> [About this exercise]
Considering every line below, count those with the word "urram" and give only the result.

> [Input]
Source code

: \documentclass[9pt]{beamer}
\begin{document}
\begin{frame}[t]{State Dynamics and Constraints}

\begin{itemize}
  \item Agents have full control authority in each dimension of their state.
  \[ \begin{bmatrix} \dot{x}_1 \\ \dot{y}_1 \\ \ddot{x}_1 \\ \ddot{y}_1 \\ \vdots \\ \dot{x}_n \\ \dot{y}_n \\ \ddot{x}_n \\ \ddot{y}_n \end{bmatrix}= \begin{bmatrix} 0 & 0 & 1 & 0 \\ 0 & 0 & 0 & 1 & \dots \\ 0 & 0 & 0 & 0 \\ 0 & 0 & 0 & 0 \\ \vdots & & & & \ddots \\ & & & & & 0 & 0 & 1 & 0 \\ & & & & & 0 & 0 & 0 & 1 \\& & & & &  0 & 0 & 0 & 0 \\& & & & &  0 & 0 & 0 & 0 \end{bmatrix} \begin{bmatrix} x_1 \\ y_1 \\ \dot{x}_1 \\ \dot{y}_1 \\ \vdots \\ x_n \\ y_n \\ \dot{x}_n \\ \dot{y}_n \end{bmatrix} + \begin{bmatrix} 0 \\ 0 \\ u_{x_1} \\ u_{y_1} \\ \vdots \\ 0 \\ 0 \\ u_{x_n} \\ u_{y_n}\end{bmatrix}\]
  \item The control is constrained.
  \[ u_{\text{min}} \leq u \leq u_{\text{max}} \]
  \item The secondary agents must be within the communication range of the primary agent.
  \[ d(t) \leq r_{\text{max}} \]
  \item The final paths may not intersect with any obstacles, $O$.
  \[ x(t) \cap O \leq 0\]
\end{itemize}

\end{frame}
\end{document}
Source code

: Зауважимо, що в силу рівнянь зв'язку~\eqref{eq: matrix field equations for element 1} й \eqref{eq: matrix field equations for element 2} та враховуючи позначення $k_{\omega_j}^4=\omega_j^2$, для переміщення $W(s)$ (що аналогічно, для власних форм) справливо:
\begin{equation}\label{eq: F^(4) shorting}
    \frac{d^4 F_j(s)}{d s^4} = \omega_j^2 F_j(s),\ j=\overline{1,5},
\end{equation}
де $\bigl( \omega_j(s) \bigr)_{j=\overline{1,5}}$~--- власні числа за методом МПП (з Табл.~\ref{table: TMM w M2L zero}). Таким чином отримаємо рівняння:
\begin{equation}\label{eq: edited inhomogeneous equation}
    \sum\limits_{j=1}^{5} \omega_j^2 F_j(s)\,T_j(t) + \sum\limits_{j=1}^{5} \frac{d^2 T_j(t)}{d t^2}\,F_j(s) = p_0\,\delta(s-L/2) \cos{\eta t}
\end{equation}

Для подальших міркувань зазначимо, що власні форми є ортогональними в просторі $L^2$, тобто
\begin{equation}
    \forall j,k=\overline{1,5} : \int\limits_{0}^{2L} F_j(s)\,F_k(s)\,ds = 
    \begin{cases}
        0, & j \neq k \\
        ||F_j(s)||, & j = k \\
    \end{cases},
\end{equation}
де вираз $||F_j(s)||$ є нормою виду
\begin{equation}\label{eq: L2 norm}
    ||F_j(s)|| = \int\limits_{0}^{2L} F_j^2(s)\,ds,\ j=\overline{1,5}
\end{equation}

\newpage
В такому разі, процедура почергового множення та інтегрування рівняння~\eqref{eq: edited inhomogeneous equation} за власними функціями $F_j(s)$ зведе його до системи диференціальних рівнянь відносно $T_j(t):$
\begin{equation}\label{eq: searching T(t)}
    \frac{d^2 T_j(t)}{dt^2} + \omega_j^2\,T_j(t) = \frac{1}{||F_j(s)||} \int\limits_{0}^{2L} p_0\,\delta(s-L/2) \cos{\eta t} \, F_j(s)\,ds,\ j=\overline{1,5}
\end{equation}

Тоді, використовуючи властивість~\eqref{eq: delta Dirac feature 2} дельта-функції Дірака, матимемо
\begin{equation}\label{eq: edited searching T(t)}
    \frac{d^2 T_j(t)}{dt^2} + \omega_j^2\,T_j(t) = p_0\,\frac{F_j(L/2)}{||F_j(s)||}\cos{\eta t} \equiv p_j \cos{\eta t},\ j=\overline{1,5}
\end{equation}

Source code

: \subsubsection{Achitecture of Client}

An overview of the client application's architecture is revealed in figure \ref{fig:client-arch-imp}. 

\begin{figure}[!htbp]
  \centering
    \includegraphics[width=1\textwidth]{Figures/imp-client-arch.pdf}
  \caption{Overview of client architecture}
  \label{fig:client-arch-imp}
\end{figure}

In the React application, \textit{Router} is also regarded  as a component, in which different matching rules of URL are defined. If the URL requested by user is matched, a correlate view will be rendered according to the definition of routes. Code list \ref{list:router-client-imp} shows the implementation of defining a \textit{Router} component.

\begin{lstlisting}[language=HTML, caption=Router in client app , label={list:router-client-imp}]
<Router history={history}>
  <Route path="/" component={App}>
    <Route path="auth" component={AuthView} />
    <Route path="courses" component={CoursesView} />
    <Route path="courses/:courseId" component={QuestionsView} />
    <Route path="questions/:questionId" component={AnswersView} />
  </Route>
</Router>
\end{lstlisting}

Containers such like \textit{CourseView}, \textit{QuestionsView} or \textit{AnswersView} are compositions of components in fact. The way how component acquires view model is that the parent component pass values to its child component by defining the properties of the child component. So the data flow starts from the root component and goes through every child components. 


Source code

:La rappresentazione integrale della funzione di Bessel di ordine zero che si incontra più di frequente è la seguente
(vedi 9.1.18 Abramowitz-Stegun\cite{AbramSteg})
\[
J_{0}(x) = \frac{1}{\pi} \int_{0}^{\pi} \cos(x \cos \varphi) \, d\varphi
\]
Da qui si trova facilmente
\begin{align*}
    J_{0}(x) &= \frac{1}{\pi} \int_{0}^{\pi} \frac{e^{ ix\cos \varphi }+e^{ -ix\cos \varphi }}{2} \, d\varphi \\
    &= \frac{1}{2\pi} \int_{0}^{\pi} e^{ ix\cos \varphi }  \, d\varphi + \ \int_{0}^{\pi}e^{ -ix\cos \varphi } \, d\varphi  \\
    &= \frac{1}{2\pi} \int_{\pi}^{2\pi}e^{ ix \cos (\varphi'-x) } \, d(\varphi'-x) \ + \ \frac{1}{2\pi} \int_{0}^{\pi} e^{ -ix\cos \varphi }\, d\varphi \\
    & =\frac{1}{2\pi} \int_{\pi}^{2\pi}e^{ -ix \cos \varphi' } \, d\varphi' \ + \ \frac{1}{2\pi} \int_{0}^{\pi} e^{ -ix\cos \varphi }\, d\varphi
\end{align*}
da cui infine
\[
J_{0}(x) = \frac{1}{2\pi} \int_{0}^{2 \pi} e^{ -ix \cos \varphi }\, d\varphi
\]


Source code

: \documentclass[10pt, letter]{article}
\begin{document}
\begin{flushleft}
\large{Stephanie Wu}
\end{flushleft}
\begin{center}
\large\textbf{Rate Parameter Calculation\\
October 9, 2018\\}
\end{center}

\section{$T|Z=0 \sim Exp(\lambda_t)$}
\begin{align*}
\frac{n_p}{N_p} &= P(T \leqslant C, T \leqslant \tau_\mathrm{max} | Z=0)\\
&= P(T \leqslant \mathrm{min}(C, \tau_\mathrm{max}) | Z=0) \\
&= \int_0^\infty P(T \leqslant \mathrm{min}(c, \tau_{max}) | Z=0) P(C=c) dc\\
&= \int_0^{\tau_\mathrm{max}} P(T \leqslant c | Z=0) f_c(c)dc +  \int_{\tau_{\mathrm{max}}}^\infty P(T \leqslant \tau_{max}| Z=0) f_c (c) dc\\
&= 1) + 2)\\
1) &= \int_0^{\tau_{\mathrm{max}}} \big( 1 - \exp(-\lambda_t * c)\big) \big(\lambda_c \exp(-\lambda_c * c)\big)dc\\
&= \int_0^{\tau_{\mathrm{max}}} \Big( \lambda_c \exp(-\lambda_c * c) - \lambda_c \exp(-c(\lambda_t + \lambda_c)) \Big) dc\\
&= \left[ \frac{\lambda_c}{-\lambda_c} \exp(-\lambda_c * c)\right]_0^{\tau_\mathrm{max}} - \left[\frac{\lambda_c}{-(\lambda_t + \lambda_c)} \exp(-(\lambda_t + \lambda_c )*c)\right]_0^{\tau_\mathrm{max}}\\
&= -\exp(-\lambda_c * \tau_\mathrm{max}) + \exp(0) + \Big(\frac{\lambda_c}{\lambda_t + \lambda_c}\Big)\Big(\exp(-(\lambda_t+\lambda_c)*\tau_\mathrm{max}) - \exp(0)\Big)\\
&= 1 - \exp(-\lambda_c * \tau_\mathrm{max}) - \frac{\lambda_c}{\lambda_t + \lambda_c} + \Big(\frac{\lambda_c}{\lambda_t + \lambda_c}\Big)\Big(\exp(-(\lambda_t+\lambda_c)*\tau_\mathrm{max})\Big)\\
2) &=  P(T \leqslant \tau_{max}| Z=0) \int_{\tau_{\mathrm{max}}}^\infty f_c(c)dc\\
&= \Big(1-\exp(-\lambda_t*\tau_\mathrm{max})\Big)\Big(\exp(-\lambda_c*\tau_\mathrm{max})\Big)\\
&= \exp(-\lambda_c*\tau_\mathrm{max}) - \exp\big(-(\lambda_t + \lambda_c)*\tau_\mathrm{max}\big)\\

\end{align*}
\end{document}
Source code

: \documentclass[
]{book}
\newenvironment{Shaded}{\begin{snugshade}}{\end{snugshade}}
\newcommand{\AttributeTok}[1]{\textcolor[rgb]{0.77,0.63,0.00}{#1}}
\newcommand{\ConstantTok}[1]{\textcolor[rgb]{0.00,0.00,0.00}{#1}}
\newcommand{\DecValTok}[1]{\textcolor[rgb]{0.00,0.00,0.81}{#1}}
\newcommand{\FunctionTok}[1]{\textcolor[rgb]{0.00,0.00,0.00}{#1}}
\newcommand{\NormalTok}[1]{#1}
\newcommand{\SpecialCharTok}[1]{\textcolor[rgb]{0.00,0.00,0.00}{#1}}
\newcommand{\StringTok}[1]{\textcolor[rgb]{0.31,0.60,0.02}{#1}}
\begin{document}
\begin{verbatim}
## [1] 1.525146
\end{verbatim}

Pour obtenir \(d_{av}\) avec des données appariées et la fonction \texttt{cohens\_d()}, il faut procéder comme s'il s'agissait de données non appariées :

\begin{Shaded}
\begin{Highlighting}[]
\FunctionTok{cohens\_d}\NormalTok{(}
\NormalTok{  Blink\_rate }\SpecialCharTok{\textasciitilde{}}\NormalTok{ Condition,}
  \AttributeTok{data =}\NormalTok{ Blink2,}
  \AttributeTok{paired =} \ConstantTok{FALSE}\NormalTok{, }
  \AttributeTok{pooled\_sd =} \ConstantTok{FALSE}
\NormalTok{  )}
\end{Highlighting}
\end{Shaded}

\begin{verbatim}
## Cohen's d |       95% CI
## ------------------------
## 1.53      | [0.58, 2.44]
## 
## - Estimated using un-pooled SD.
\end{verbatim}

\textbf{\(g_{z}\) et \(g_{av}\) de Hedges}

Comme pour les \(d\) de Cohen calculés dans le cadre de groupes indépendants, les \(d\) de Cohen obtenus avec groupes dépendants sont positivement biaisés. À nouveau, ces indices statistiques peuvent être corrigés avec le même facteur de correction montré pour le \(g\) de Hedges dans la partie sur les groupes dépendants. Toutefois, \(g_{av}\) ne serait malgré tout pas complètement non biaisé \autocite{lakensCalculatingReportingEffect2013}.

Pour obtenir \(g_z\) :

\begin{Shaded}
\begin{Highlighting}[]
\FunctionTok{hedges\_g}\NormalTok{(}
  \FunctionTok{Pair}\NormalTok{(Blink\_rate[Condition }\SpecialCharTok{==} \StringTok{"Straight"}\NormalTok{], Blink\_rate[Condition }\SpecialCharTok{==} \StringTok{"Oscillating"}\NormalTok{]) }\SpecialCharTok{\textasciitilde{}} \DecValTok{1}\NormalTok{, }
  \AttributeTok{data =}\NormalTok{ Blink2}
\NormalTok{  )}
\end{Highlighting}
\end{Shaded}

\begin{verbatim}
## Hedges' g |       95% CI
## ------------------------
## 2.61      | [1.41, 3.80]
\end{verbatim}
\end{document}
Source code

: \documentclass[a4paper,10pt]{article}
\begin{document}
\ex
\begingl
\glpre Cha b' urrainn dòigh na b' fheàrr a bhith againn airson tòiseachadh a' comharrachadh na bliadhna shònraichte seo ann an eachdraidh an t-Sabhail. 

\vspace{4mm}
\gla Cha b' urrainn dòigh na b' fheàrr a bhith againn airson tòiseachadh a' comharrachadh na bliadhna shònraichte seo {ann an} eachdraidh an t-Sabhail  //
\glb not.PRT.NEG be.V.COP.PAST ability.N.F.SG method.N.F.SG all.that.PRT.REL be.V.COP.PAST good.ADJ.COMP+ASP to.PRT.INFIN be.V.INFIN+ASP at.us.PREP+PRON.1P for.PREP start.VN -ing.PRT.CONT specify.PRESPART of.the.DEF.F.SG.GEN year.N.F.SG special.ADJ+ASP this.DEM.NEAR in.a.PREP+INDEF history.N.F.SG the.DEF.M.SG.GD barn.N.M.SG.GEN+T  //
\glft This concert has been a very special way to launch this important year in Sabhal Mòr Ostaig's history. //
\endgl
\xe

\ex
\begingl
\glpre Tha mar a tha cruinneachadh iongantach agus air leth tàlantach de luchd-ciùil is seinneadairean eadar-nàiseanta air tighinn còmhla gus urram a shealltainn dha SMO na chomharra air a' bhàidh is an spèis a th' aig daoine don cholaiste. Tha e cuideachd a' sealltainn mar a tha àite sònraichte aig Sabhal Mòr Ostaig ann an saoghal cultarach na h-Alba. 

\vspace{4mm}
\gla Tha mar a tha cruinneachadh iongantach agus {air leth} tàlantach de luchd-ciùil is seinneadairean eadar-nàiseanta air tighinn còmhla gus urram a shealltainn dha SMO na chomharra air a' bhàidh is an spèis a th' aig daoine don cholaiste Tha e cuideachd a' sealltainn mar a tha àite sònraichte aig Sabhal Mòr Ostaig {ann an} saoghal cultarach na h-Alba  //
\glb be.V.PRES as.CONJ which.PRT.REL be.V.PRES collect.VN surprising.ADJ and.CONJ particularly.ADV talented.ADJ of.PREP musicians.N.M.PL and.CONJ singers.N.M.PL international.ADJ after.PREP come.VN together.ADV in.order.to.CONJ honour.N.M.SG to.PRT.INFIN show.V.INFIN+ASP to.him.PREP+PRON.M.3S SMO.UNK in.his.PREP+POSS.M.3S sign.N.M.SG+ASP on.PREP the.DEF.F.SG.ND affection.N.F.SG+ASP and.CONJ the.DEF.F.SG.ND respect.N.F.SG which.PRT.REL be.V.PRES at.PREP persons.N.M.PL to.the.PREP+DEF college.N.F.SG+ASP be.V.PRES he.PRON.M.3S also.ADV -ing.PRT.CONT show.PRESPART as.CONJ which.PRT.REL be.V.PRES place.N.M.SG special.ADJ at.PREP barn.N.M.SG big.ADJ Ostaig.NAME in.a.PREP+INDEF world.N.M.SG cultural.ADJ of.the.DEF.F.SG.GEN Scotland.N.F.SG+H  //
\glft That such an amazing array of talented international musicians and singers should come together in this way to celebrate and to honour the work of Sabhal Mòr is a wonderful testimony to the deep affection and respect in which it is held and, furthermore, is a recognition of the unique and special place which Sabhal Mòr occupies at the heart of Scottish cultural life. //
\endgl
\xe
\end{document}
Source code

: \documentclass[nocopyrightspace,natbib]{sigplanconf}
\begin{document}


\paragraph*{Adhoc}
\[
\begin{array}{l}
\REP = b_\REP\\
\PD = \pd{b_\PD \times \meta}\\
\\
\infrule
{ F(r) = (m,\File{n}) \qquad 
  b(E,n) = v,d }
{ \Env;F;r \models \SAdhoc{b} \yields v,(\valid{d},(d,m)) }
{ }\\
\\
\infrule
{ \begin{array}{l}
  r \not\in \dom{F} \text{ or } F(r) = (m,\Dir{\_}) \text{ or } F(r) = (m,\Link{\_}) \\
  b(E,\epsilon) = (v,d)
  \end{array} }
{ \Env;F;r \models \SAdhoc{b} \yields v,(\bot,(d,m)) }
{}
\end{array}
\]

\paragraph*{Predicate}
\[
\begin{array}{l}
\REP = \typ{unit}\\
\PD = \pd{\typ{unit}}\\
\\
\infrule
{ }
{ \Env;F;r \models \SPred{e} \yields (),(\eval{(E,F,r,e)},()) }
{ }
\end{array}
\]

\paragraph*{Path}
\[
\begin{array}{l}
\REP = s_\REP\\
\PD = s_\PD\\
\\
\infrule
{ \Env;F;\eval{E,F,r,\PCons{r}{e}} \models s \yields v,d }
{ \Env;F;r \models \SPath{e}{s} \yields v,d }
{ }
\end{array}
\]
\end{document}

> [Task output]
2